(Dataset entries)
━━━━

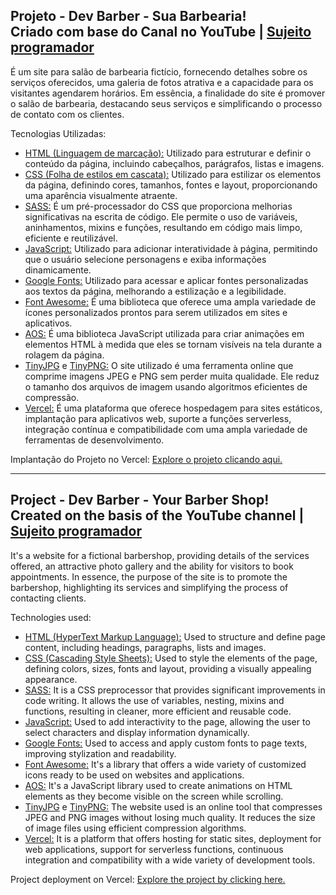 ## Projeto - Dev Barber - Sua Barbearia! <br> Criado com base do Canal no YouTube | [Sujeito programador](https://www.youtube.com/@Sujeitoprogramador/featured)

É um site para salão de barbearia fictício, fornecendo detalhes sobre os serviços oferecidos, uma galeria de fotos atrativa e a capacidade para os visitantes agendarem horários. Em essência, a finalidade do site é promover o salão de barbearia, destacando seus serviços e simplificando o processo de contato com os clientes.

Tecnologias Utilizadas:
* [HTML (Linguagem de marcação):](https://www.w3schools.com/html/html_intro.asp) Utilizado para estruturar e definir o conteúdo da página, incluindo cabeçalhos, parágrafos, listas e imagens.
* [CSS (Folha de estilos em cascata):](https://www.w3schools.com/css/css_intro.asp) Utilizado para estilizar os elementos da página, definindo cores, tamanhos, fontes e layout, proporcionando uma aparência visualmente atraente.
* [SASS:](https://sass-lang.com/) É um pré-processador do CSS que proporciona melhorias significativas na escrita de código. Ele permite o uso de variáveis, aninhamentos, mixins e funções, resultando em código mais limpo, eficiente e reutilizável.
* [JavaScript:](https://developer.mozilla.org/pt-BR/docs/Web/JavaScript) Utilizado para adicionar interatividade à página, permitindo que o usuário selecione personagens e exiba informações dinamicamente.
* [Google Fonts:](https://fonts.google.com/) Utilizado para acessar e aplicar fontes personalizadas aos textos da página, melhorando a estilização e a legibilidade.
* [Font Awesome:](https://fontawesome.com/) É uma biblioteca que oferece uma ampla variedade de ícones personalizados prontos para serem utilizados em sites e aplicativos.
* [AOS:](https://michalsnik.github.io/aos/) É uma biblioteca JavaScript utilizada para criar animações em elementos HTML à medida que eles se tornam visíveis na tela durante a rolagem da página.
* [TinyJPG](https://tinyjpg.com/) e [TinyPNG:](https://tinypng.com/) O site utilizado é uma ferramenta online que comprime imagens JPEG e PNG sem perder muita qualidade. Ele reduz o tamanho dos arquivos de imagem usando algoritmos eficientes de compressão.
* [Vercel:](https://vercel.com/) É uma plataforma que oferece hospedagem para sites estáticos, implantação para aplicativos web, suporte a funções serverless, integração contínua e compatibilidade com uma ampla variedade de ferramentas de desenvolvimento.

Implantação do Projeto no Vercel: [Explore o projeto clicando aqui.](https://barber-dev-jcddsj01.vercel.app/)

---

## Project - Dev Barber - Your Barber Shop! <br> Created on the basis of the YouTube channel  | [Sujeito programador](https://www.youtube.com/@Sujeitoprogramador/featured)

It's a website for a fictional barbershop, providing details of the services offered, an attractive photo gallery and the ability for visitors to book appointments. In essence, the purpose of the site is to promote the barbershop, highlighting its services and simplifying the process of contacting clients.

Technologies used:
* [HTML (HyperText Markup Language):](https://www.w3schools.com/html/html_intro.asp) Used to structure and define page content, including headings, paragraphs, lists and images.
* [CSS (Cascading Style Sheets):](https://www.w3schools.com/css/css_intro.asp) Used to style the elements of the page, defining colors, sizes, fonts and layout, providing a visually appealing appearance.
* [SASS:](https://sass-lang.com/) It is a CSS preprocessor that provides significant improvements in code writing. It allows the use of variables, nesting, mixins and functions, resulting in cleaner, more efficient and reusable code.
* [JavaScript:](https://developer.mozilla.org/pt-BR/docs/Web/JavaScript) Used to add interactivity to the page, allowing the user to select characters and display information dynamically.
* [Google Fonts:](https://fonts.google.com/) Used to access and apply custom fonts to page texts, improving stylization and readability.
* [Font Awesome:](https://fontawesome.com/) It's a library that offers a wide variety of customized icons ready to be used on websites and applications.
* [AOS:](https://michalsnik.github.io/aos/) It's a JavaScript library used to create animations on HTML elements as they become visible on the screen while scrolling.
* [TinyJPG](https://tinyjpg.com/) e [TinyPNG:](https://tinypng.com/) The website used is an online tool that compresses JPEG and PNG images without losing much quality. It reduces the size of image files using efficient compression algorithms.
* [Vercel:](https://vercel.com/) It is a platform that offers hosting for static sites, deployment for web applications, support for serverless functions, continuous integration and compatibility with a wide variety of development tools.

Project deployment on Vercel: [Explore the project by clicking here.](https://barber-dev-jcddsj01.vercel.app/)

━━━━

■ **WHAT YOU WILL DO**:
Output the data exactly as it is, with the pictures dropped.

■ **RESULT BELOW**:
 ## Projeto - Dev Barber - Sua Barbearia! <br> Criado com base do Canal no YouTube | [Sujeito programador](https://www.youtube.com/@Sujeitoprogramador/featured)

É um site para salão de barbearia fictício, fornecendo detalhes sobre os serviços oferecidos, uma galeria de fotos atrativa e a capacidade para os visitantes agendarem horários. Em essência, a finalidade do site é promover o salão de barbearia, destacando seus serviços e simplificando o processo de contato com os clientes.

Tecnologias Utilizadas:
* [HTML (Linguagem de marcação):](https://www.w3schools.com/html/html_intro.asp) Utilizado para estruturar e definir o conteúdo da página, incluindo cabeçalhos, parágrafos, listas e imagens.
* [CSS (Folha de estilos em cascata):](https://www.w3schools.com/css/css_intro.asp) Utilizado para estilizar os elementos da página, definindo cores, tamanhos, fontes e layout, proporcionando uma aparência visualmente atraente.
* [SASS:](https://sass-lang.com/) É um pré-processador do CSS que proporciona melhorias significativas na escrita de código. Ele permite o uso de variáveis, aninhamentos, mixins e funções, resultando em código mais limpo, eficiente e reutilizável.
* [JavaScript:](https://developer.mozilla.org/pt-BR/docs/Web/JavaScript) Utilizado para adicionar interatividade à página, permitindo que o usuário selecione personagens e exiba informações dinamicamente.
* [Google Fonts:](https://fonts.google.com/) Utilizado para acessar e aplicar fontes personalizadas aos textos da página, melhorando a estilização e a legibilidade.
* [Font Awesome:](https://fontawesome.com/) É uma biblioteca que oferece uma ampla variedade de ícones personalizados prontos para serem utilizados em sites e aplicativos.
* [AOS:](https://michalsnik.github.io/aos/) É uma biblioteca JavaScript utilizada para criar animações em elementos HTML à medida que eles se tornam visíveis na tela durante a rolagem da página.
* [TinyJPG](https://tinyjpg.com/) e [TinyPNG:](https://tinypng.com/) O site utilizado é uma ferramenta online que comprime imagens JPEG e PNG sem perder muita qualidade. Ele reduz o tamanho dos arquivos de imagem usando algoritmos eficientes de compressão.
* [Vercel:](https://vercel.com/) É uma plataforma que oferece hospedagem para sites estáticos, implantação para aplicativos web, suporte a funções serverless, integração contínua e compatibilidade com uma ampla variedade de ferramentas de desenvolvimento.

Implantação do Projeto no Vercel: [Explore o projeto clicando aqui.](https://barber-dev-jcddsj01.vercel.app/)

---

## Project - Dev Barber - Your Barber Shop! <br> Created on the basis of the YouTube channel  | [Sujeito programador](https://www.youtube.com/@Sujeitoprogramador/featured)

It's a website for a fictional barbershop, providing details of the services offered, an attractive photo gallery and the ability for visitors to book appointments. In essence, the purpose of the site is to promote the barbershop, highlighting its services and simplifying the process of contacting clients.

Technologies used:
* [HTML (HyperText Markup Language):](https://www.w3schools.com/html/html_intro.asp) Used to structure and define page content, including headings, paragraphs, lists and images.
* [CSS (Cascading Style Sheets):](https://www.w3schools.com/css/css_intro.asp) Used to style the elements of the page, defining colors, sizes, fonts and layout, providing a visually appealing appearance.
* [SASS:](https://sass-lang.com/) It is a CSS preprocessor that provides significant improvements in code writing. It allows the use of variables, nesting, mixins and functions, resulting in cleaner, more efficient and reusable code.
* [JavaScript:](https://developer.mozilla.org/pt-BR/docs/Web/JavaScript) Used to add interactivity to the page, allowing the user to select characters and display information dynamically.
* [Google Fonts:](https://fonts.google.com/) Used to access and apply custom fonts to page texts, improving stylization and readability.
* [Font Awesome:](https://fontawesome.com/) It's a library that offers a wide variety of customized icons ready to be used on websites and applications.
* [AOS:](https://michalsnik.github.io/aos/) It's a JavaScript library used to create animations on HTML elements as they become visible on the screen while scrolling.
* [TinyJPG](https://tinyjpg.com/) e [TinyPNG:](https://tinypng.com/) The website used is an online tool that compresses JPEG and PNG images without losing much quality. It reduces the size of image files using efficient compression algorithms.
* [Vercel:](https://vercel.com/) It is a platform that offers hosting for static sites, deployment for web applications, support for serverless functions, continuous integration and compatibility with a wide variety of development tools.

Project deployment on Vercel: [Explore the project by clicking here.](https://barber-dev-jcddsj01.vercel.app/)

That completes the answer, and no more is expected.